**REQUIREMENT:**
Only one stretch of the data below should be repeated: the lines from the line containing "[here][Input_deck_control__stencil_block]" through the line containing "[Compiler_Flags]: /documentation/basic_usage/compiler_flags", inclusive, exactly as they are.

(INPUT FOR THIS TASK Opens)

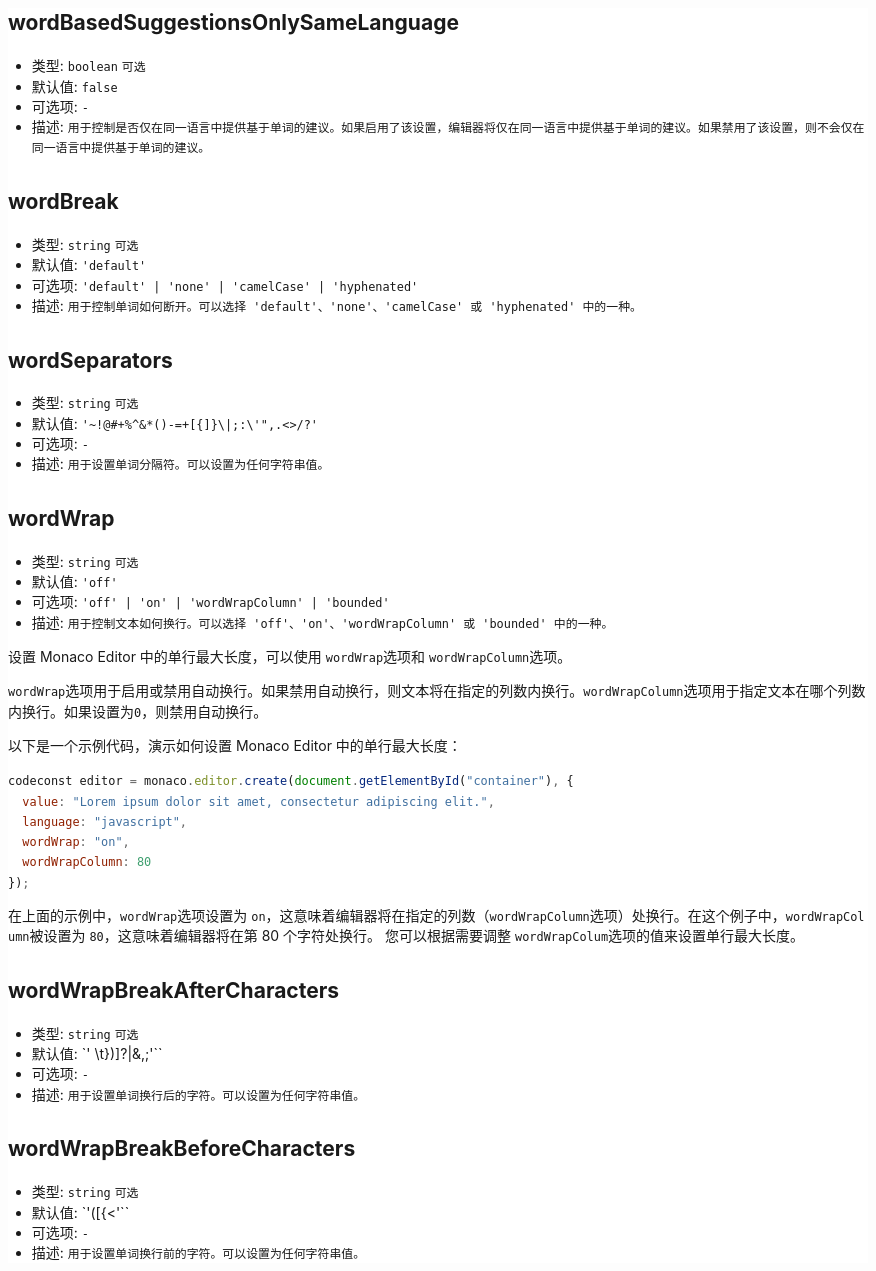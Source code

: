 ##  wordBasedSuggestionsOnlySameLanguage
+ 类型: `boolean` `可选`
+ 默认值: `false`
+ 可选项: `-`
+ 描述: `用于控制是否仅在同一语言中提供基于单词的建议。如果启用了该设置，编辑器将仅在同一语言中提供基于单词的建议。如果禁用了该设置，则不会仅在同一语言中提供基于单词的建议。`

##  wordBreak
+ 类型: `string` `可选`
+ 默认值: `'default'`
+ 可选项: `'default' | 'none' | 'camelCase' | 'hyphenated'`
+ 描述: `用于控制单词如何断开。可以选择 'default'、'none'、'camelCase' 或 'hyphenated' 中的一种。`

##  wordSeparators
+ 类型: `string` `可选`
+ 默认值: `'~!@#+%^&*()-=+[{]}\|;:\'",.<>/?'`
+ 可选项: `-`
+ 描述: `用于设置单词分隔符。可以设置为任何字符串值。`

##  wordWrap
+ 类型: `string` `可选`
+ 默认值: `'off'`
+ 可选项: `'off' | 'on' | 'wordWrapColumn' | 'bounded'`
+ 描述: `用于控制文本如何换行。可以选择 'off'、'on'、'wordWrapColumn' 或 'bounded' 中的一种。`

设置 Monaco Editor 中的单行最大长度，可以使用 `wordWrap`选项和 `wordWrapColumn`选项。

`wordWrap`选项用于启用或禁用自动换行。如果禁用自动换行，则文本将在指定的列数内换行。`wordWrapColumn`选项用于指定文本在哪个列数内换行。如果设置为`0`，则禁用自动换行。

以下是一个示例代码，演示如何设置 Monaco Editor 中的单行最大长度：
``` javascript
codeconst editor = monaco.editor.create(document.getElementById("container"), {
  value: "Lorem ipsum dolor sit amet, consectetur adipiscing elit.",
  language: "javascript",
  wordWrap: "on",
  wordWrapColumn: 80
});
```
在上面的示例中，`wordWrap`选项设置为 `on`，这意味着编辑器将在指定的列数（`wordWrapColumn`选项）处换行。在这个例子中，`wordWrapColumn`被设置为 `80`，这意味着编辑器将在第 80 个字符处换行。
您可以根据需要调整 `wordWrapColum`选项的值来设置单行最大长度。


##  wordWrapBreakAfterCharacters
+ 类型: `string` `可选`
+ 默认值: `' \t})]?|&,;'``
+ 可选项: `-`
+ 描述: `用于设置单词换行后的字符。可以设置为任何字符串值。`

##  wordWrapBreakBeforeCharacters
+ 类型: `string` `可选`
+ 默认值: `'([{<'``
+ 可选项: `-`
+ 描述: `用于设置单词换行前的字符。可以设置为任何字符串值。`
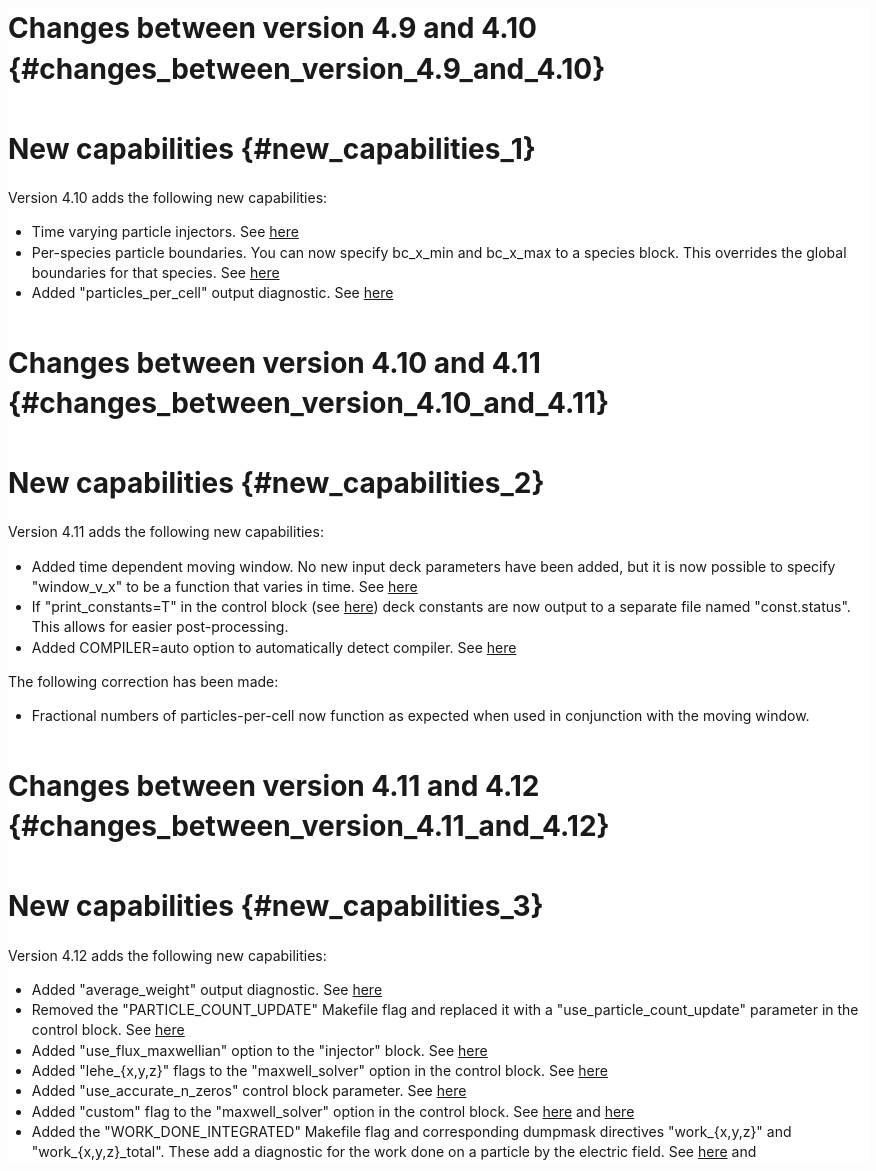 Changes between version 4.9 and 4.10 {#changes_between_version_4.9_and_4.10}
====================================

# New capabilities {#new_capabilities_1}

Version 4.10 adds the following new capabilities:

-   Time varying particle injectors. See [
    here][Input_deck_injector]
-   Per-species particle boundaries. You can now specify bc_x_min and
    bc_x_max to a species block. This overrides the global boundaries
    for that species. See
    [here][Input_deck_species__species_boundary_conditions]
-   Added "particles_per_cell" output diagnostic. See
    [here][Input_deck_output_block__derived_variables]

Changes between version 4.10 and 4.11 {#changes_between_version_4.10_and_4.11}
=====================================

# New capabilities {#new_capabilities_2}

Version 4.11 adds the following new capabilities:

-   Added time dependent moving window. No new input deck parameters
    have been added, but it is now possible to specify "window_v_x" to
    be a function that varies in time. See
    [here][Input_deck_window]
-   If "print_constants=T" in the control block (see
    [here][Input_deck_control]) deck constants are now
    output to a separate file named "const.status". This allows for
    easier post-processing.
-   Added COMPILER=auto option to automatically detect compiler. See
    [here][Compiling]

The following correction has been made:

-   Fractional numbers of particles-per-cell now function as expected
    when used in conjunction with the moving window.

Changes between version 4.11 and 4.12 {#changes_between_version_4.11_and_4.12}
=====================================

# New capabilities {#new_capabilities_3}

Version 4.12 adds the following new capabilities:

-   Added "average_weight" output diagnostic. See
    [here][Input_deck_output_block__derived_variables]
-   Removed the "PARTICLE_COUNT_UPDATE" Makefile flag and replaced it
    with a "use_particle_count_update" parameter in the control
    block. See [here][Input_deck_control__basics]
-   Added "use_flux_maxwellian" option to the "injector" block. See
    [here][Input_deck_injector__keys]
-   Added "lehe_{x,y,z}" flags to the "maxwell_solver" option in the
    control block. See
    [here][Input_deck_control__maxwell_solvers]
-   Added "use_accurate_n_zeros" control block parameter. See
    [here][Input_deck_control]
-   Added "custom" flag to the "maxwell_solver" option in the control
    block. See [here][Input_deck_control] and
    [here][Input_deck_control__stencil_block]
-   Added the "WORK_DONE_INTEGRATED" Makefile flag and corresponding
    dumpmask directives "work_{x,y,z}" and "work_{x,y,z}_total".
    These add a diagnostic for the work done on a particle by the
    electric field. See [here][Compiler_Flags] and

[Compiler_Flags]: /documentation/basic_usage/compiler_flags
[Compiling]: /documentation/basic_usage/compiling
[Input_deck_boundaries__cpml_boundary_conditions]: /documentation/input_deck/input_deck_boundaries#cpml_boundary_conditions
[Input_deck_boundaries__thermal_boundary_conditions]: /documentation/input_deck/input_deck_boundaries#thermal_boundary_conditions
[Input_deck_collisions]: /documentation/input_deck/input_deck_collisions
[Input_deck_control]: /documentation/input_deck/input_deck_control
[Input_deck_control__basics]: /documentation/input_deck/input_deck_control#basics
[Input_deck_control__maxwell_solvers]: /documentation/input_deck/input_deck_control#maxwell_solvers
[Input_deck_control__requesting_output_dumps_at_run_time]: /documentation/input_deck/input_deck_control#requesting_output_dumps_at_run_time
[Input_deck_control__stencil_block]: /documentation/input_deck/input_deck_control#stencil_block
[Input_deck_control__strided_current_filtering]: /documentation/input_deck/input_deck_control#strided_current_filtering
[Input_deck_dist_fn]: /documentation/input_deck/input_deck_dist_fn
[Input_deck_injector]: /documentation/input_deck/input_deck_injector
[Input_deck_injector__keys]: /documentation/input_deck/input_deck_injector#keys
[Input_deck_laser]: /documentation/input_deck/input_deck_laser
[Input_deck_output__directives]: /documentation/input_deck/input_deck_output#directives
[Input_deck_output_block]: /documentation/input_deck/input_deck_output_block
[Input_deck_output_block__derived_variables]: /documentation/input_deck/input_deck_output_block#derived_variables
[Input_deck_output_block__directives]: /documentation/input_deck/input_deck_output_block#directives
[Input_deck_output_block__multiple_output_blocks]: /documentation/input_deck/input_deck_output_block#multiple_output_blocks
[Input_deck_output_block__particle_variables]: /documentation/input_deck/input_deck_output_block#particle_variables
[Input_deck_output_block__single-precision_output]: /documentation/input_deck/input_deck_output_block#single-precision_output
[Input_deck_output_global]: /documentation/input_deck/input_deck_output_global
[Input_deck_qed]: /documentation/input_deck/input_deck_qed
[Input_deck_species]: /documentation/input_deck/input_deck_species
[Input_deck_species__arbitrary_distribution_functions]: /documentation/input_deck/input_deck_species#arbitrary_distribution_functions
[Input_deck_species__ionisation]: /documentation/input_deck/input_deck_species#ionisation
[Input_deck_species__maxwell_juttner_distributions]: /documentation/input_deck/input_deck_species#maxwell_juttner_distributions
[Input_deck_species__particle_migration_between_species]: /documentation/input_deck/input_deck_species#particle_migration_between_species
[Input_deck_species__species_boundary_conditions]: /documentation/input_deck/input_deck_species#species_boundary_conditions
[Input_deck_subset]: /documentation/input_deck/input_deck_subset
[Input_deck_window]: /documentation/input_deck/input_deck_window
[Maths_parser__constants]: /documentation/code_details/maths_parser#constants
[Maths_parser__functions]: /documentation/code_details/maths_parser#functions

(INPUT FOR THIS TASK Closes)

**OUTPUT OF THE EXERCISE:**
    [here][Input_deck_control__stencil_block]
-   Added the "WORK_DONE_INTEGRATED" Makefile flag and corresponding
    dumpmask directives "work_{x,y,z}" and "work_{x,y,z}_total".
    These add a diagnostic for the work done on a particle by the
    electric field. See [here][Compiler_Flags] and

[Compiler_Flags]: /documentation/basic_usage/compiler_flags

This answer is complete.